Falarei as terceiras vezes que forem exigidas pelo grave da questão. As causas justas não se abandonam. Nem se esquecem. Não é mau feitio nem maus modos. São princípios. É respeito pela vida humana. Justiça.

A vida de Marlon Correia não é mais valiosa do que a de outro cidadão. O seu assassinato tem um significado mais pungente por se tratar de um crime inqualificável na universidade. A universidade é o centro de ciência e cultura por excelência. Crime aí cometido assume maior gravidade penal e reprovação social.

A investigação é secreta se o Ministério Público o decretar. Sujeita ao segredo de Justiça que protege o processo. Também protege a incompetência e outras “virtudes”. O país é de segredos! Não se sabe o que devia saber-se. Sabe-se o que não devia saber-se.

Nos processos em que se investiga o crime de tráfico de estupefacientes, o Ministério Público não decreta o segredo de Justiça!!! Há sempre umas toneladas de estupefacientes apreendidas para exibir. As apreensões são sempre as maiores de sempre. Há ainda as “fontes ligadas à investigação” e as “fontes ligadas ao processo” que informam dolosamente.

Mesmo em segredo de Justiça, o processo penal pode sempre conviver e compatibilizar-se com outros valores, com o direito à informação, como permite a lei processual.

A investigação está em segredo. A cidade, a universidade e a família não sabem de nada. A investigação “corre seus termos”! Há ano e meio que “corre”. As instituições devem ser respeitadas. Não prestam contas. Terra de respeitinhos. O que se fez e omitiu é segredo de Justiça. A falta de escrutínio, o sigilo, a tibieza hierárquica engordam perversidades.

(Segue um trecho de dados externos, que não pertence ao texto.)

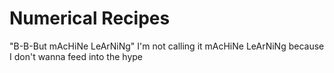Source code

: # Numerical Recipes
"B-B-But mAcHiNe LeArNiNg"
I'm not calling it mAcHiNe LeArNiNg because I don't wanna feed into the hype
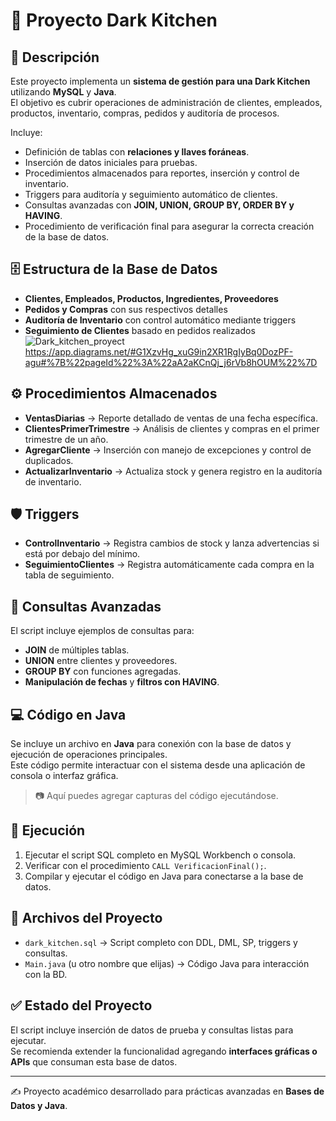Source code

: # 🍴 Proyecto Dark Kitchen  

## 📌 Descripción  
Este proyecto implementa un **sistema de gestión para una Dark Kitchen** utilizando **MySQL** y **Java**.  
El objetivo es cubrir operaciones de administración de clientes, empleados, productos, inventario, compras, pedidos y auditoría de procesos.  

Incluye:  
- Definición de tablas con **relaciones y llaves foráneas**.  
- Inserción de datos iniciales para pruebas.  
- Procedimientos almacenados para reportes, inserción y control de inventario.  
- Triggers para auditoría y seguimiento automático de clientes.  
- Consultas avanzadas con **JOIN, UNION, GROUP BY, ORDER BY y HAVING**.  
- Procedimiento de verificación final para asegurar la correcta creación de la base de datos.  

## 🗄️ Estructura de la Base de Datos  
- **Clientes, Empleados, Productos, Ingredientes, Proveedores**  
- **Pedidos y Compras** con sus respectivos detalles  
- **Auditoría de Inventario** con control automático mediante triggers  
- **Seguimiento de Clientes** basado en pedidos realizados  
![Dark_kitchen_proyect](https://github.com/user-attachments/assets/36afc1e2-8353-4478-9c26-5cca1de62c08)
https://app.diagrams.net/#G1XzvHg_xuG9in2XR1RgIyBq0DozPF-agu#%7B%22pageId%22%3A%22aA2aKCnQj_j6rVb8hOUM%22%7D

## ⚙️ Procedimientos Almacenados  
- **VentasDiarias** → Reporte detallado de ventas de una fecha específica.  
- **ClientesPrimerTrimestre** → Análisis de clientes y compras en el primer trimestre de un año.  
- **AgregarCliente** → Inserción con manejo de excepciones y control de duplicados.  
- **ActualizarInventario** → Actualiza stock y genera registro en la auditoría de inventario.  

## 🛡️ Triggers  
- **ControlInventario** → Registra cambios de stock y lanza advertencias si está por debajo del mínimo.  
- **SeguimientoClientes** → Registra automáticamente cada compra en la tabla de seguimiento.  

## 🔎 Consultas Avanzadas  
El script incluye ejemplos de consultas para:  
- **JOIN** de múltiples tablas.  
- **UNION** entre clientes y proveedores.  
- **GROUP BY** con funciones agregadas.  
- **Manipulación de fechas** y **filtros con HAVING**.  

## 💻 Código en Java  
Se incluye un archivo en **Java** para conexión con la base de datos y ejecución de operaciones principales.  
Este código permite interactuar con el sistema desde una aplicación de consola o interfaz gráfica.  

> 📷 Aquí puedes agregar capturas del código ejecutándose.  

## 🚀 Ejecución  
1. Ejecutar el script SQL completo en MySQL Workbench o consola.  
2. Verificar con el procedimiento `CALL VerificacionFinal();`.  
3. Compilar y ejecutar el código en Java para conectarse a la base de datos.  

## 📂 Archivos del Proyecto  
- `dark_kitchen.sql` → Script completo con DDL, DML, SP, triggers y consultas.  
- `Main.java` (u otro nombre que elijas) → Código Java para interacción con la BD.  

## ✅ Estado del Proyecto  
El script incluye inserción de datos de prueba y consultas listas para ejecutar.  
Se recomienda extender la funcionalidad agregando **interfaces gráficas o APIs** que consuman esta base de datos.  

---
✍️ Proyecto académico desarrollado para prácticas avanzadas en **Bases de Datos y Java**.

Não é segredo de Justiça. É secretismo. Há um assassinato na universidade. A demora esgota paciências. Cansa. A ideia de Justiça fica abalada. A polícia investiga devagarinho. “Com autonomia técnica e táctica”!  O Ministério Público vai delegando a investigação na polícia. Alheia-se dela. Faz um controlo de faz-de-conta. De ofícios. Lava as mãos no lavatório de Pilatos. Presta contas de quatro em quatro anos à inspecção. Se prestar. A Justiça e cidadão são de somenos! A investigação vai rançando.